### Dataset records
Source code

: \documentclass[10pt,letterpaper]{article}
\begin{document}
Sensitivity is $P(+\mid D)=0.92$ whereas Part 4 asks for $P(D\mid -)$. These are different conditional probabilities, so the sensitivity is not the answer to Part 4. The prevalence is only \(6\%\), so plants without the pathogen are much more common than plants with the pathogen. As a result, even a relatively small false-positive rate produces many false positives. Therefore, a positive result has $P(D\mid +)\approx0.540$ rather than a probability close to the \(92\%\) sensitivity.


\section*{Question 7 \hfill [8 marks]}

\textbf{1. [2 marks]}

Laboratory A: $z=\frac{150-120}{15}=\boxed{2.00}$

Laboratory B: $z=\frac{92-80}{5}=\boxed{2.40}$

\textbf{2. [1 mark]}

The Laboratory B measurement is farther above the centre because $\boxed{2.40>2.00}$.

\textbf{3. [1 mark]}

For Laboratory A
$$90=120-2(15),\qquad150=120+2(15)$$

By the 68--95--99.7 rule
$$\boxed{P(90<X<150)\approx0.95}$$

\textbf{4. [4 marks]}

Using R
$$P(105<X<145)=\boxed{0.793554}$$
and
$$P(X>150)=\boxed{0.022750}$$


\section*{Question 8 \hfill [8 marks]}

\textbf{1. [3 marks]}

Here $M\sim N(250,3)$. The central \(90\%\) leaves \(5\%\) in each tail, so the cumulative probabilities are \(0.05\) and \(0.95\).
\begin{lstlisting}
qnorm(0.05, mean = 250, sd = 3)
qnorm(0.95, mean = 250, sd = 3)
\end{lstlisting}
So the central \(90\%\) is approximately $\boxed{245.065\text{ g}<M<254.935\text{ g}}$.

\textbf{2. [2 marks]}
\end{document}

### Task item
Beginning with the line that holds "qnorm(0.95, mean = 250, sd = 3)" and ending with the last line of the data, copy each line exactly and add nothing.

### Response for this exercise
qnorm(0.95, mean = 250, sd = 3)
\end{lstlisting}
So the central \(90\%\) is approximately $\boxed{245.065\text{ g}<M<254.935\text{ g}}$.

\textbf{2. [2 marks]}
\end{document}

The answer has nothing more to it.